Similarly, he doesn’t take credit for the creation of the new Data Science major at UCSD, where he’s an associate professor. But he does grant that the explosive growth of the undergraduate Intro to Data Science class he invented — from 24 students initially to over 500 in its third iteration — helped move things along. The students “had a massive hunger to learn more about discovering the world through this digital exhaust of information that we’re constantly leaving behind us. There’s way more data than there’s ever been, which allows you to do way more things.” For instance, “one aspect of data science involves learning by quantifying observations, sometimes by incorporating wildly different kinds of data.”
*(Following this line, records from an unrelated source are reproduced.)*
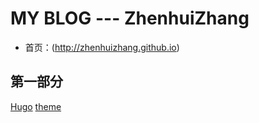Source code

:# MY BLOG --- ZhenhuiZhang
* 首页：(http://zhenhuizhang.github.io)
## 第一部分
[Hugo](https://gohugo.io)
[theme](https://github.com/zzossig/hugo-theme-zzo)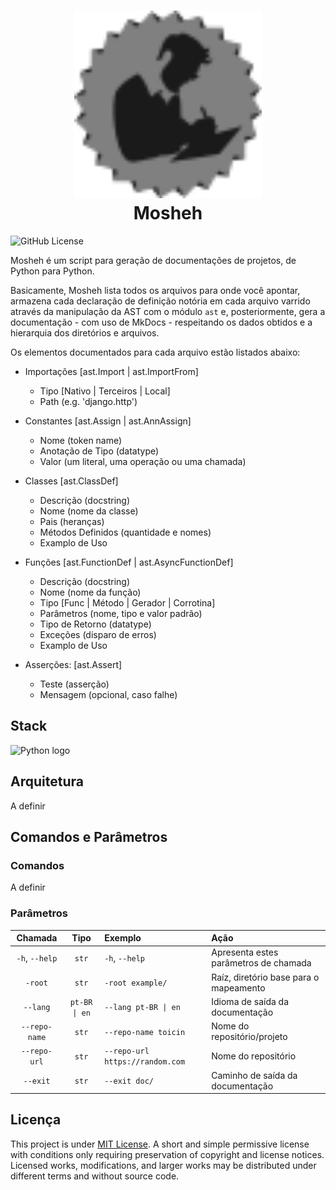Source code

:<h1 align="center">
  <img src="./logo.svg" height="300" width="300" alt="Logo Mosheh" />
  <br>
  Mosheh
</h1>

![GitHub License](https://img.shields.io/github/license/LucasGoncSilva/mosheh?labelColor=101010)

<!-- ![GitHub Actions Workflow Status](https://img.shields.io/github/actions/workflow/status/LucasGoncSilva/mosheh/XXXXXX.yml?style=flat&labelColor=%23101010) -->

Mosheh é um script para geração de documentações de projetos, de Python para Python.

Basicamente, Mosheh lista todos os arquivos para onde você apontar, armazena cada declaração de definição notória em cada arquivo varrido através da manipulação da AST com o módulo `ast` e, posteriormente, gera a documentação - com uso de MkDocs - respeitando os dados obtidos e a hierarquia dos diretórios e arquivos.

Os elementos documentados para cada arquivo estão listados abaixo:

- Importações [ast.Import | ast.ImportFrom]

  - Tipo [Nativo | Terceiros | Local]
  - Path (e.g. 'django.http')

- Constantes [ast.Assign | ast.AnnAssign]

  - Nome (token name)
  - Anotação de Tipo (datatype)
  - Valor (um literal, uma operação ou uma chamada)

- Classes [ast.ClassDef]

  - Descrição (docstring)
  - Nome (nome da classe)
  - Pais (heranças)
  - Métodos Definidos (quantidade e nomes)
  - Examplo de Uso

- Funções [ast.FunctionDef | ast.AsyncFunctionDef]

  - Descrição (docstring)
  - Nome (nome da função)
  - Tipo [Func | Método | Gerador | Corrotina]
  - Parâmetros (nome, tipo e valor padrão)
  - Tipo de Retorno (datatype)
  - Exceções (disparo de erros)
  - Examplo de Uso

- Asserções: [ast.Assert]
  - Teste (asserção)
  - Mensagem (opcional, caso falhe)

## Stack

![Python logo](https://img.shields.io/badge/Python-blue?style=for-the-badge&logo=python&logoColor=FFD43B)

## Arquitetura

A definir

## Comandos e Parâmetros

### Comandos

A definir

### Parâmetros

|    Chamada     |     Tipo      | Exemplo                         | Ação                                   |
| :------------: | :-----------: | :------------------------------ | :------------------------------------- |
| `-h`, `--help` |     `str`     | `-h`, `--help`                  | Apresenta estes parâmetros de chamada  |
|    `-root`     |     `str`     | `-root example/`                | Raíz, diretório base para o mapeamento |
|    `--lang`    | `pt-BR \| en` | `--lang pt-BR \| en`            | Idioma de saída da documentação        |
| `--repo-name`  |     `str`     | `--repo-name toicin`            | Nome do repositório/projeto            |
|  `--repo-url`  |     `str`     | `--repo-url https://random.com` | Nome do repositório                    |
|    `--exit`    |     `str`     | `--exit doc/`                   | Caminho de saída da documentação       |

## Licença

This project is under [MIT License](https://choosealicense.com/licenses/mit/). A short and simple permissive license with conditions only requiring preservation of copyright and license notices. Licensed works, modifications, and larger works may be distributed under different terms and without source code.
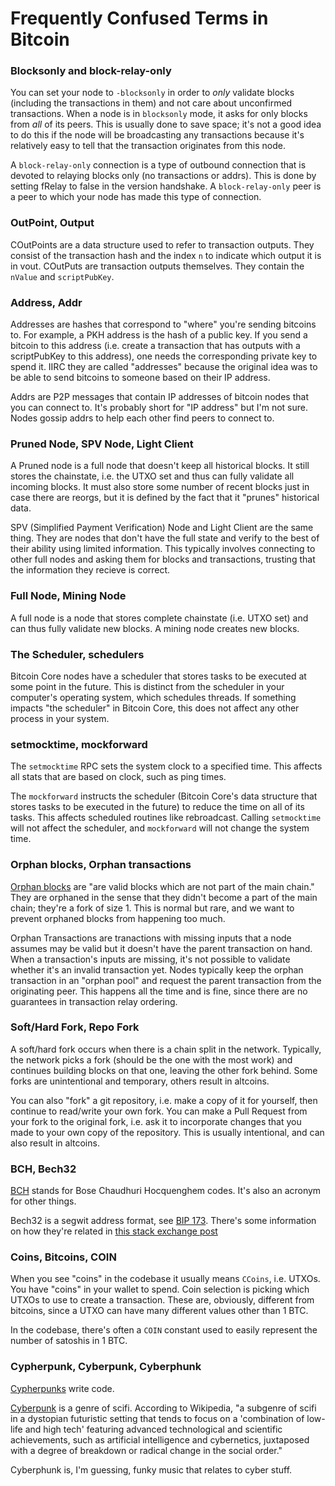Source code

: # Frequently Confused Terms in Bitcoin

### Blocksonly and block-relay-only

You can set your node to `-blocksonly` in order to _only_ validate blocks (including the transactions in them) and not care about unconfirmed transactions.
When a node is in `blocksonly` mode, it asks for only blocks from _all_ of its peers.
This is usually done to save space; it's not a good idea to do this if the node will be broadcasting any transactions because it's relatively easy to tell that the transaction originates from this node.

A `block-relay-only` connection is a type of outbound connection that is devoted to relaying blocks only (no transactions or addrs).
This is done by setting fRelay to false in the version handshake.
A `block-relay-only` peer is a peer to which your node has made this type of connection.

### OutPoint, Output

COutPoints are a data structure used to refer to transaction outputs. They consist of the transaction hash and the index `n` to indicate which output it is in vout.
COutPuts are transaction outputs themselves. They contain the `nValue` and `scriptPubKey`.

### Address, Addr

Addresses are hashes that correspond to "where" you're sending bitcoins to.
For example, a PKH address is the hash of a public key.
If you send a bitcoin to this address (i.e. create a transaction that has outputs with a scriptPubKey to this address), one needs the corresponding private key to spend it.
IIRC they are called "addresses" because the original idea was to be able to send bitcoins to someone based on their IP address.

Addrs are P2P messages that contain IP addresses of bitcoin nodes that you can connect to.
It's probably short for "IP address" but I'm not sure.
Nodes gossip addrs to help each other find peers to connect to.

### Pruned Node, SPV Node, Light Client

A Pruned node is a full node that doesn't keep all historical blocks.
It still stores the chainstate, i.e. the UTXO set and thus can fully validate all incoming blocks.
It must also store some number of recent blocks just in case there are reorgs, but it is defined by the fact that it "prunes" historical data.

SPV (Simplified Payment Verification) Node and Light Client are the same thing.
They are nodes that don't have the full state and verify to the best of their ability using limited information.
This typically involves connecting to other full nodes and asking them for blocks and transactions, trusting that the information they recieve is correct.

### Full Node, Mining Node

A full node is a node that stores complete chainstate (i.e. UTXO set) and can thus fully validate new blocks.
A mining node creates new blocks.

### The Scheduler, schedulers

Bitcoin Core nodes have a scheduler that stores tasks to be executed at some point in the future.
This is distinct from the scheduler in your computer's operating system, which schedules threads.
If something impacts "the scheduler" in Bitcoin Core, this does not affect any other process in your system.

### setmocktime, mockforward

The `setmocktime` RPC sets the system clock to a specified time.
This affects all stats that are based on clock, such as ping times.

The `mockforward` instructs the scheduler (Bitcoin Core's data structure that stores tasks to be executed in the future) to reduce the time on all of its tasks.
This affects scheduled routines like rebroadcast.
Calling `setmocktime` will not affect the scheduler, and `mockforward` will not change the system time.

### Orphan blocks, Orphan transactions

[Orphan blocks](https://bitcoin.stackexchange.com/questions/5859/what-are-orphaned-and-stale-blocks/) are "are valid blocks which are not part of the main chain."
They are orphaned in the sense that they didn't become a part of the main chain; they're a fork of size 1.
This is normal but rare, and we want to prevent orphaned blocks from happening too much.

Orphan Transactions are tranactions with missing inputs that a node assumes may be valid but it doesn't have the parent transaction on hand.
When a transaction's inputs are missing, it's not possible to validate whether it's an invalid transaction yet.
Nodes typically keep the orphan transaction in an "orphan pool" and request the parent transaction from the originating peer.
This happens all the time and is fine, since there are no guarantees in transaction relay ordering.

### Soft/Hard Fork, Repo Fork

A soft/hard fork occurs when there is a chain split in the network.
Typically, the network picks a fork (should be the one with the most work) and continues building blocks on that one, leaving the other fork behind.
Some forks are unintentional and temporary, others result in altcoins.

You can also "fork" a git repository, i.e. make a copy of it for yourself, then continue to read/write your own fork.
You can make a Pull Request from your fork to the original fork, i.e. ask it to incorporate changes that you made to your own copy of the repository.
This is usually intentional, and can also result in altcoins.

### BCH, Bech32

[BCH](https://en.wikipedia.org/wiki/BCH_code) stands for Bose Chaudhuri Hocquenghem codes. It's also an acronym for other things.

Bech32 is a segwit address format, see [BIP 173](https://github.com/bitcoin/bips/blob/master/bip-0173.mediawiki).
There's some information on how they're related in [this stack exchange post](https://bitcoin.stackexchange.com/questions/74573/how-is-bech32-based-on-bch-codes)

### Coins, Bitcoins, COIN

When you see "coins" in the codebase it usually means `CCoins`, i.e. UTXOs.
You have "coins" in your wallet to spend.
Coin selection is picking which UTXOs to use to create a transaction.
These are, obviously, different from bitcoins, since a UTXO can have many different values other than 1 BTC.

In the codebase, there's often a `COIN` constant used to easily represent the number of satoshis in 1 BTC.

### Cypherpunk, Cyberpunk, Cyberphunk

[Cypherpunks](https://www.activism.net/cypherpunk/manifesto.html) write code.

[Cyberpunk](https://en.wikipedia.org/wiki/Cyberpunk) is a genre of scifi. According to Wikipedia, "a subgenre of scifi in a dystopian futuristic setting that tends to focus on a 
'combination of low-life and high tech' featuring advanced technological and scientific achievements, 
such as artificial intelligence and cybernetics, juxtaposed with a degree of breakdown or radical change in the social order."

Cyberphunk is, I'm guessing, funky music that relates to cyber stuff.
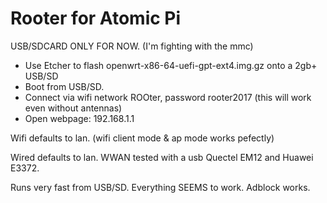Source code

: # Rooter for Atomic Pi

USB/SDCARD ONLY FOR NOW. (I'm fighting with the mmc)

* Use Etcher to flash openwrt-x86-64-uefi-gpt-ext4.img.gz onto a 2gb+ USB/SD
* Boot from USB/SD.
* Connect via wifi network ROOter, password rooter2017 (this will work even without antennas)
* Open webpage: 192.168.1.1

Wifi defaults to lan. (wifi client mode & ap mode works pefectly)

Wired defaults to lan. WWAN tested with a usb Quectel EM12 and Huawei E3372.

Runs very fast from USB/SD. Everything SEEMS to work. Adblock works.

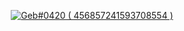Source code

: 
<p align="center" ## Me <img src= "https://cdn.discordapp.com/emojis/894175687878017055.png?size=80" alt='stats' width="20px">

<p align="center" ![](https://komarev.com/ghpvc/?username=gebwyd&color=4224FF)    

<p align="center">
  <a href="https://discord.com/users/456857241593708554">
     <img src="https://discord.c99.nl/widget/theme-1/456857241593708554.png" alt="Geb#0420 ( 456857241593708554 )"/>
       </a>
</p>
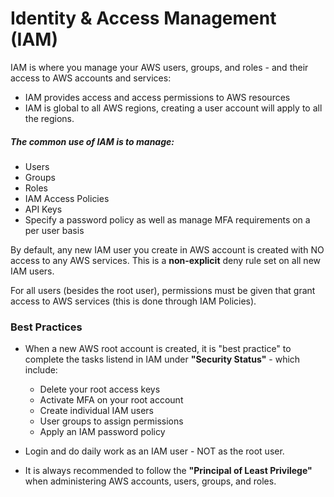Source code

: # Identity & Access Management (IAM)

IAM is where you manage your AWS users, groups, and roles - and their access to AWS accounts and services:

- IAM provides access and access permissions to AWS resources
- IAM is global to all AWS regions, creating a user account will apply to all the regions.

##### The common use of IAM is to manage:

- Users
- Groups
- Roles
- IAM Access Policies
- API Keys
- Specify a password policy as well as manage MFA requirements on a per user basis

By default, any new IAM user you create in AWS account is created with NO access
to any AWS services. This is a **non-explicit** deny rule set on all new IAM
users.

For all users (besides the root user), permissions must be given that grant
access to AWS services (this is done through IAM Policies).

### Best Practices

- When a new AWS root account is created, it is "best practice" to complete the
tasks listend in IAM under **"Security Status"** - which include:

    - Delete your root access keys
    - Activate MFA on your root account
    - Create individual IAM users
    - User groups to assign permissions
    - Apply an IAM password policy

- Login and do daily work as an IAM user - NOT as the root user.
- It is always recommended to follow the **"Principal of Least Privilege"** when
  administering AWS accounts, users, groups, and roles.

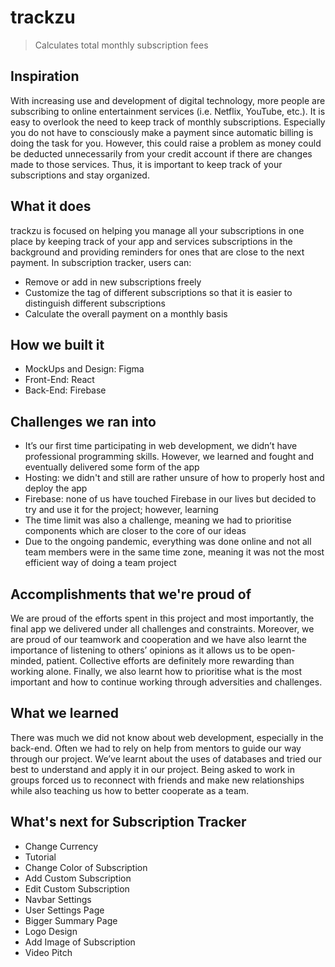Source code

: # trackzu
> Calculates total monthly subscription fees
## Inspiration
With increasing use and development of digital technology, more people are subscribing to online entertainment services (i.e. Netflix, YouTube, etc.). It is easy to overlook the need to keep track of monthly subscriptions. Especially you do not have to consciously make a payment since automatic billing is doing the task for you. However, this could raise a problem as money could be deducted unnecessarily from your credit account if there are changes made to those services. Thus, it is important to keep track of your subscriptions and stay organized.

## What it does
trackzu is focused on helping you manage all your subscriptions in one place by keeping track of your app and services subscriptions in the background and providing reminders for ones that are close to the next payment. In subscription tracker, users can:
- Remove or add in new subscriptions freely
-  Customize the tag of different subscriptions so that it is easier to distinguish different subscriptions
- Calculate the overall payment on a monthly basis

## How we built it
- MockUps and Design: Figma
- Front-End: React
- Back-End:  Firebase

## Challenges we ran into
- It’s our first time participating in web development, we didn’t have professional programming skills. However, we learned and fought and eventually delivered some form of the app
- Hosting: we didn't and still are rather unsure of how to properly host and deploy the app
- Firebase: none of us have touched Firebase in our lives but decided to try and use it for the project; however, learning 
- The time limit was also a challenge, meaning we had to prioritise components which are closer to the core of our ideas
- Due to the ongoing pandemic, everything was done online and not all team members were in the same time zone, meaning it was not the most efficient way of doing a team project

## Accomplishments that we're proud of
We are proud of the efforts spent in this project and most importantly, the final app we delivered under all challenges and constraints. Moreover, we are proud of our teamwork and cooperation and we have also learnt the importance of listening to others’ opinions as it allows us to be open-minded, patient. Collective efforts are definitely more rewarding than working alone. Finally, we also learnt how to prioritise what is the most important and how to continue working through adversities and challenges.  

## What we learned
There was much we did not know about web development, especially in the back-end. Often we had to rely on help from mentors to guide our way through our project. We’ve learnt about the uses of databases and tried our best to understand and apply it in our project. Being asked to work in groups forced us to reconnect with friends and make new relationships while also teaching us how to better cooperate as a team.

## What's next for Subscription Tracker
- Change Currency
- Tutorial
- Change Color of Subscription
- Add Custom Subscription
- Edit Custom Subscription
- Navbar Settings
- User Settings Page
- Bigger Summary Page
- Logo Design
- Add Image of Subscription
- Video Pitch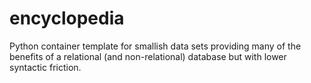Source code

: # encyclopedia
Python container template for smallish data sets providing many of the benefits of a relational (and non-relational) database but with lower syntactic friction.
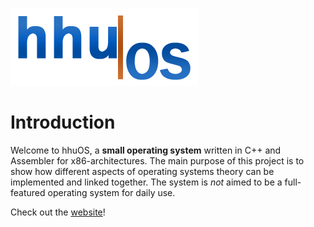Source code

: ![Logo](media/logo/hhuOSLogo_small.png)

# Introduction

Welcome to hhuOS, a **small operating system** written in C++ and Assembler for
x86-architectures. The main purpose of this project is to show how different 
aspects of operating systems theory can be implemented and linked together. 
The system is *not* aimed to be a full-featured operating system for daily use.

Check out the [website](https://hhuos.github.io)!
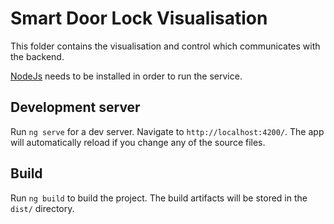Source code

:# Smart Door Lock Visualisation
This folder contains the visualisation and control which communicates with the backend.

[NodeJs](http://nodejs.org/#download) needs to be installed in order to run the service.

## Development server

Run `ng serve` for a dev server. Navigate to `http://localhost:4200/`. The app will automatically reload if you change any of the source files.

## Build

Run `ng build` to build the project. The build artifacts will be stored in the `dist/` directory.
He gives the example of a Facebook employee trying to figure out the likelihood that a user will click on a given ad. “You might have access to the stuff in the status updates — that’s text. Also, that user has friends — that’s a network.” The update is uploaded from a particular place and time. And sometimes, there’s a picture. “Every image you upload to Facebook is run through a computer vision algorithm that tries to figure out what it is.” He right clicks on one of his own uploads and selects “Inspect.” The result: “Image may contain: two people, including Bradley Voytek, people sitting, table, tree, outdoor, nature.” (In another photo, Facebook noticed he’d grown a beard.) The Facebook worker has to find a way to turn all that data into a single number indicating probability of ad click, “because that’s how they make money.”
This is how technology seems to hit. “You have companies that do things. You have early adopters. Then you have consequences and backlash. Then the government comes in and makes laws, and the academics come in and figure things out.” He cites the car as a famous example, noting that driving is “still the most dangerous thing we do on a daily basis,” but at least it’s been regularized. “I think you have something similar now with social media. People are pissed at Twitter and social media,” in part because while mobthink and echo chambers may be good for Twitter, they are not as good for its users. “If I can teach students the cautionary tales about what kind of data we’re leaving behind and what kind of data people are collecting and what kind of biases that creates, then hopefully when they go to work for those tech companies, they’ll take some of that with them.”
On June 11, Bill Gates tweeted, “I’m always amazed by the disconnect between what we see in the news and the reality of the world around us. As my late friend Hans Rosling would say, we must fight the fear instinct that distorts our perspective.” He illustrated his point with a chart comparing “what Americans die from, what they search on Google, and what the media reports on.” According to the chart, heart disease and cancer kill 60 percent of us, but account for only 40 percent of Google searches and 16 percent of deaths reported in the New York Times. Terrorism, by comparison, kills .01 percent, but gets 7.2 percent on Google and 35 percent in the Times. The chart’s source: a group final project from Voytek’s Data Science in Project class.